#### TRY IT
Repeat the full listing below verbatim and keep the images out.

#### GIVEN ENTRIES
------------
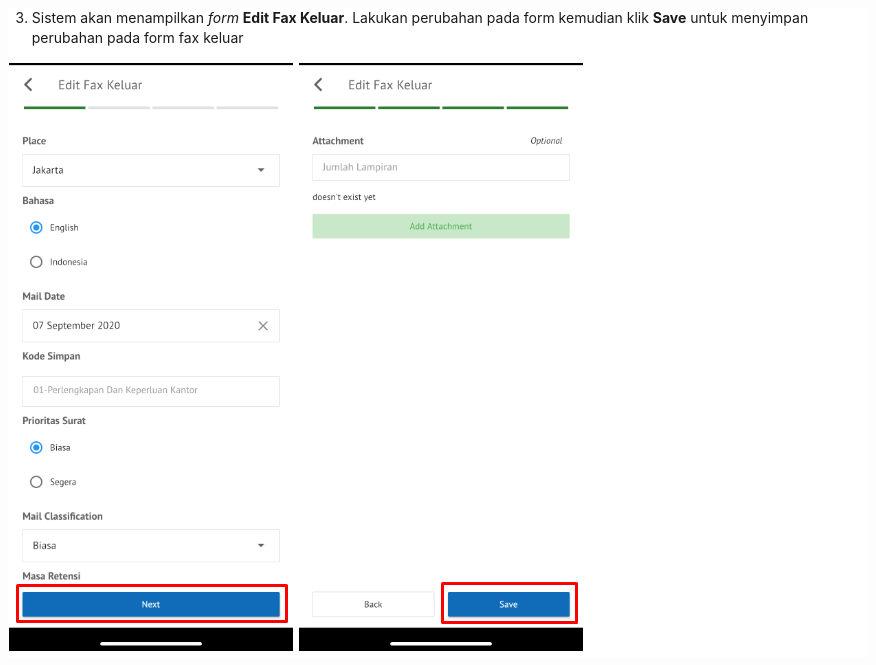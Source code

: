 3. Sistem akan menampilkan _form_ **Edit Fax Keluar**. Lakukan perubahan pada form kemudian klik **Save** untuk menyimpan perubahan pada form fax keluar

![gambar](FaxKeluar/FK_IOS/FK-16.1.png) ![gambar](FaxKeluar/FK_IOS/FK-16.2.png)
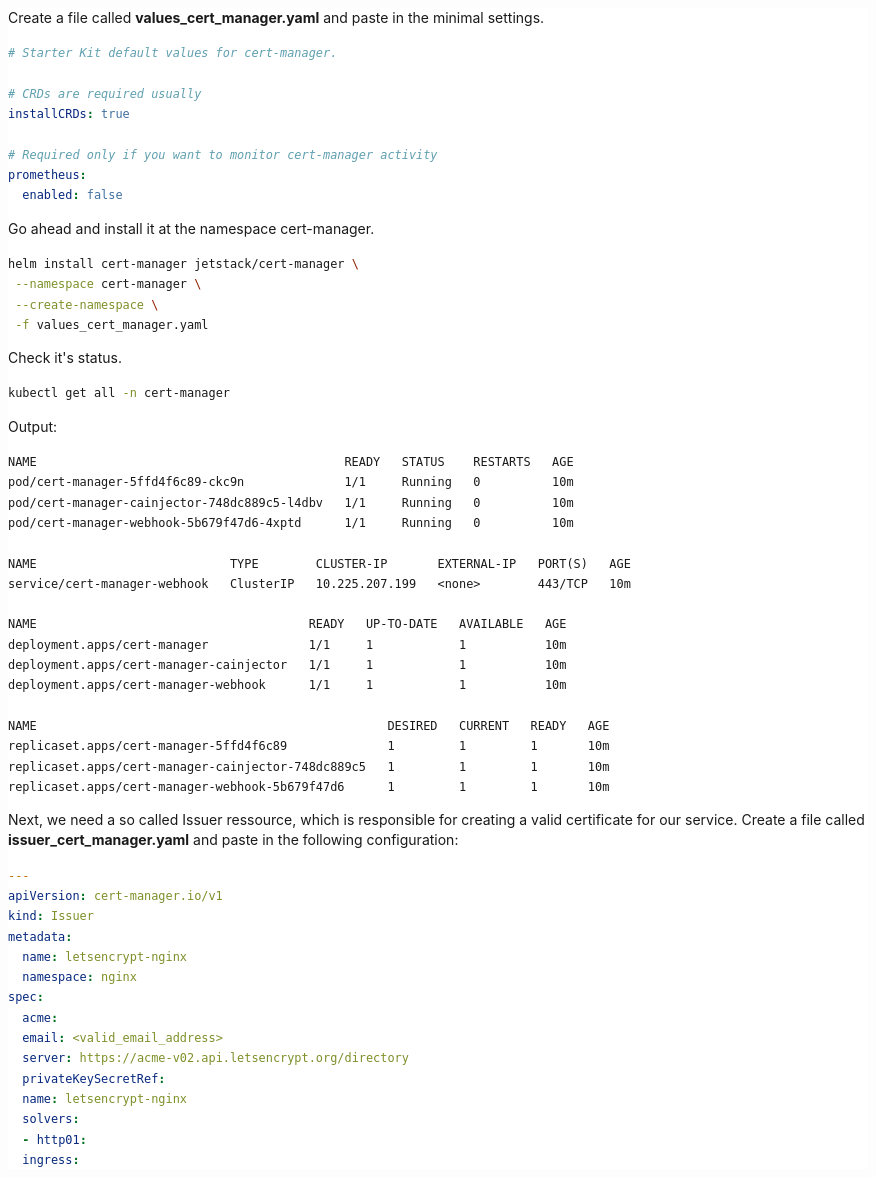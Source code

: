 Create a file called **values_cert_manager.yaml** and paste in the minimal settings.

```yaml
# Starter Kit default values for cert-manager.

# CRDs are required usually
installCRDs: true

# Required only if you want to monitor cert-manager activity
prometheus:
  enabled: false
```    

Go ahead and install it at the namespace cert-manager.
```bash
helm install cert-manager jetstack/cert-manager \
 --namespace cert-manager \
 --create-namespace \
 -f values_cert_manager.yaml
```

Check it's status.

```bash
kubectl get all -n cert-manager
```

Output:

```
NAME                                           READY   STATUS    RESTARTS   AGE
pod/cert-manager-5ffd4f6c89-ckc9n              1/1     Running   0          10m
pod/cert-manager-cainjector-748dc889c5-l4dbv   1/1     Running   0          10m
pod/cert-manager-webhook-5b679f47d6-4xptd      1/1     Running   0          10m

NAME                           TYPE        CLUSTER-IP       EXTERNAL-IP   PORT(S)   AGE
service/cert-manager-webhook   ClusterIP   10.225.207.199   <none>        443/TCP   10m

NAME                                      READY   UP-TO-DATE   AVAILABLE   AGE
deployment.apps/cert-manager              1/1     1            1           10m
deployment.apps/cert-manager-cainjector   1/1     1            1           10m
deployment.apps/cert-manager-webhook      1/1     1            1           10m

NAME                                                 DESIRED   CURRENT   READY   AGE
replicaset.apps/cert-manager-5ffd4f6c89              1         1         1       10m
replicaset.apps/cert-manager-cainjector-748dc889c5   1         1         1       10m
replicaset.apps/cert-manager-webhook-5b679f47d6      1         1         1       10m
```

Next, we need a so called Issuer ressource, which is responsible for creating a valid certificate for our service. Create a file called **issuer_cert_manager.yaml** and paste in the following configuration:

```yaml
---
apiVersion: cert-manager.io/v1
kind: Issuer
metadata:
  name: letsencrypt-nginx
  namespace: nginx
spec:
  acme:
  email: <valid_email_address>
  server: https://acme-v02.api.letsencrypt.org/directory
  privateKeySecretRef:
  name: letsencrypt-nginx
  solvers:
  - http01:
  ingress:
```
------------
#### RESPONSE
Source code

: 3. Sistem akan menampilkan _form_ **Edit Fax Keluar**. Lakukan perubahan pada form kemudian klik **Save** untuk menyimpan perubahan pada form fax keluar

![gambar](FaxKeluar/FK_IOS/FK-16.1.png) ![gambar](FaxKeluar/FK_IOS/FK-16.2.png)
Source code

: Create a file called **values_cert_manager.yaml** and paste in the minimal settings.

```yaml
# Starter Kit default values for cert-manager.

# CRDs are required usually
installCRDs: true

# Required only if you want to monitor cert-manager activity
prometheus:
  enabled: false
```    

Go ahead and install it at the namespace cert-manager.
```bash
helm install cert-manager jetstack/cert-manager \
 --namespace cert-manager \
 --create-namespace \
 -f values_cert_manager.yaml
```

Check it's status.

```bash
kubectl get all -n cert-manager
```

Output:

```
NAME                                           READY   STATUS    RESTARTS   AGE
pod/cert-manager-5ffd4f6c89-ckc9n              1/1     Running   0          10m
pod/cert-manager-cainjector-748dc889c5-l4dbv   1/1     Running   0          10m
pod/cert-manager-webhook-5b679f47d6-4xptd      1/1     Running   0          10m

NAME                           TYPE        CLUSTER-IP       EXTERNAL-IP   PORT(S)   AGE
service/cert-manager-webhook   ClusterIP   10.225.207.199   <none>        443/TCP   10m

NAME                                      READY   UP-TO-DATE   AVAILABLE   AGE
deployment.apps/cert-manager              1/1     1            1           10m
deployment.apps/cert-manager-cainjector   1/1     1            1           10m
deployment.apps/cert-manager-webhook      1/1     1            1           10m

NAME                                                 DESIRED   CURRENT   READY   AGE
replicaset.apps/cert-manager-5ffd4f6c89              1         1         1       10m
replicaset.apps/cert-manager-cainjector-748dc889c5   1         1         1       10m
replicaset.apps/cert-manager-webhook-5b679f47d6      1         1         1       10m
```

Next, we need a so called Issuer ressource, which is responsible for creating a valid certificate for our service. Create a file called **issuer_cert_manager.yaml** and paste in the following configuration:

```yaml
---
apiVersion: cert-manager.io/v1
kind: Issuer
metadata:
  name: letsencrypt-nginx
  namespace: nginx
spec:
  acme:
  email: <valid_email_address>
  server: https://acme-v02.api.letsencrypt.org/directory
  privateKeySecretRef:
  name: letsencrypt-nginx
  solvers:
  - http01:
  ingress:
```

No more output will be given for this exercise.